My resistance to psychoanalysis as a system has been on the basis that I must necessarily and rightfully defend myself against insinuations based on bourgeois concepts of moral culpability.   I don't mean to imply that I'm a perfect little angel, in bourgeois terms.   I just want to get rid of the bourgeois framing of experience.   We are not guilty sinners, who suffer because of our mistakes or deficiencies.  This reductive way of viewing human nature does much harm.   Rather, we deal with issues the way we do, sometimes inadequately, because of emotional overload.

Sometimes the emotional overload is so strong that we demand others bear some of its weight.   That is known as 'projective identification'.  One does not resort to this because one is immoral or lax, but more probably because one does not know how else to deal with the burning intensity of emotional pain apart from spreading it around.   By doing so, one survives, although if the emotions one has to spread are negative, this is highly costly to others.

We may often not come to  like people who project onto us, because they are giving us a burden not our own.   That tends to produce resentment and sometimes rage. If the project is negative, and not made up of overflowing joy, or if authority is not what's being projected onto us, we may feel that we have no choice but to carry someone else's pathology.  We might do this willingly or unwillingly, but it can be more difficult, when young, to develop the ego strength to resist powerful forms of projection.

2.

I still have the notion that disaster can strike at any time, and it will be my fault.

I think I understand how that belief came about, but I would never have reached an understanding apart from  my belated awareness of some very specific historical circumstances.

My father's rage was lit by his mother allowing her husband, his father, to be killed on a flying jaunt in World War 2.   Participating in the war was "the thing to do," his mother had said.  It sounded frivolous.  He didn't have to do it, but it was the flavor of the day.  My father said he didn't "trust her judgement".  Of course not -- because a light tone ought not to be followed by a disaster.  The two aspects of the deadly outcome, the feeling before the world fell apart and the feeling afterwards, are incongruous.  There was much to distrust, including possibly, his mother's judgement.

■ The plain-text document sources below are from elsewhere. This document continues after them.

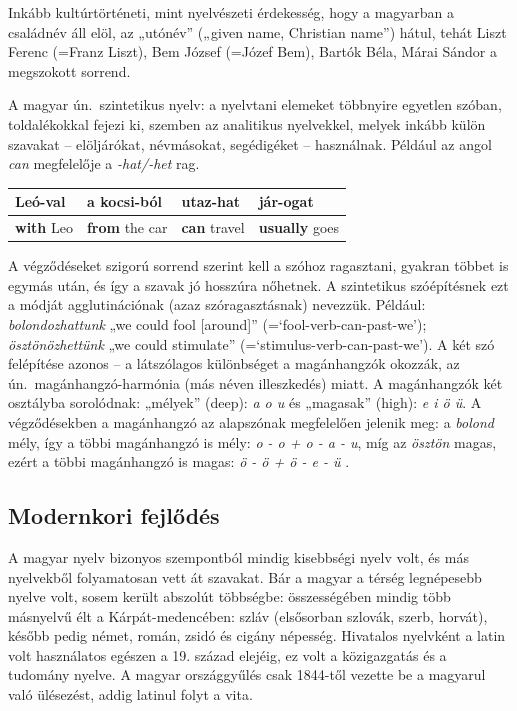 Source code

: \begin{multicols}{2}
  Inkább kultúrtörténeti, mint nyelvészeti érdekesség, hogy a magyarban a családnév áll elöl, az „utónév” („given name, Christian name”) hátul, tehát Liszt Ferenc (=Franz Liszt), Bem József (=Józef Bem), Bartók Béla, Márai Sándor a megszokott sorrend.

  A magyar ún.\ szintetikus nyelv: a nyelvtani elemeket többnyire egyetlen szóban, toldalékokkal fejezi ki, szemben az analitikus nyelvekkel, melyek inkább külön szavakat -- elöljárókat, névmásokat, segédigéket -- használnak. Például az angol \textit{can} megfelelője a \textit{-hat/-het} rag.

  \vspace{3mm} 

  \begin{tabular}{l|l|l|l}
      Leó-\textbf{val} & a kocsi-\textbf{ból} & utaz-\textbf{hat} & jár-\textbf{ogat}\\
      \hline
      \textbf{with} Leo & \textbf{from} the car & \textbf{can} travel & \textbf{usually} goes \\
    \end{tabular}

  \vspace{3mm} 

  A végződéseket szigorú sorrend szerint kell a szóhoz ragasztani, gyakran többet is egymás után, és így a szavak jó hosszúra nőhetnek. A szintetikus szóépítésnek ezt a módját agglutinációnak (azaz szóragasztásnak) nevezzük. Például: \textit{bolondozhattunk} „we could fool [around]” (=`fool-verb-can-past-we'); \textit{ösztönözhettünk} „we could stimulate” (=`stimulus-verb-can-past-we'). A két szó felépítése azonos -- a látszólagos különbséget a magánhangzók okozzák, az ún.\ magánhangzó-harmónia (más néven illeszkedés) miatt. A magánhangzók két osztályba sorolódnak: „mélyek” (deep): \textit{a o u} és „magasak” (high): \textit{e i ö ü}. A végződésekben a magánhangzó az alapszónak megfelelően jelenik meg: a \textit{bolond} mély, így a többi magánhangzó is mély: \textit{o - o + o - a - u}, míg az \textit{ösztön} magas, ezért a többi magánhangzó is magas: \textit{ö - ö + ö - e - ü} \cite{didyouknow1}.

  \subsection{Modernkori fejlődés}

  A magyar nyelv bizonyos szempontból mindig kisebbségi nyelv volt, és más nyelvekből folyamatosan vett át szavakat. Bár a magyar a térség legnépesebb nyelve volt, sosem került abszolút többségbe: összességében mindig több másnyelvű élt a Kárpát-medencében: szláv (elsősorban szlovák, szerb, horvát), később pedig német, román, zsidó és cigány népesség. Hivatalos nyelvként a latin volt használatos egészen a 19. század elejéig, ez volt a közigazgatás és a tudomány nyelve. A magyar országgyűlés csak 1844-től vezette be a magyarul való ülésezést, addig latinul folyt a vita. 


\end{multicols}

All the same, I know what she was feeling, because it was how I felt when harsh and critical judgement were projected onto me.  You see, my father didn't 'trust my judgement' either, on the basis that I seemed like a person not to be trusted.   When I scan the past for anything I may have done to provoke such unwarranted criticism, I do not find it.  It is likely that my gender was the fundamental element that drew this fire.

My grandmother's internal workings have become mine, to a certain extent, as a result of my father's issues.  It is true to say that his relationship with her became his relationship with me.  I know how it feels to be blamed for something terrible that one can't quite put one's finger on.  I've had the responsibility to rectify historical wrongs, but without understanding their specifics.   I just felt guilty.  Also, it was very important for me that the world should know that I was deeply traumatized and not 'hysterical' -- women of my grandmother's era were often depicted as 'hysterical' and my father was inclined to handle his rage by displacing it -- and condemning me.

The plane that went up and never came down was all my fault.   I didn't realize the source of all the hostility and aggression, but had I understood it all much earlier, my ego would have still needed further years to develop to be able to take the strain of being targeted in this way.

Psychoanalysis may be a useful tool, then, if it helps people to understand the sources of their pains, but it surely takes a great deal more to overcome historically inflicted blows -- and, if history is out of its picture to begin with, what then ...?

RHODESIA, SEX AND GENDER:  THE RIGHT-WING WAY.


3. The cure for a man who still believes in female hysteria is to wait until he has something very urgent he needs you to understand.

Then say: "I'm sorry. I'm not getting it. Would you try and say that again in a way I can understand? I encourage you to keep persisting, if you like. Or, by the same token, don't persist. Either way, it's all the same to me!"

Friday 4 January 2013

ZKA women fighting



They don't have much to work with, but a lot of heart.

360 degrees of Dwellingup

Strip tease in the gym

Those formative years

I don't accept the conventional moralizing perspective that everybody must keep up awareness about everything that is going on around them, or else they are a narcissist who thinks only of themselves.  This is not a logical or scientific formulation but an ideological and historically specific one. There are many differentials in upbringing and historical conditions, which may make some people more aware of specific aspects of their environments than others would be.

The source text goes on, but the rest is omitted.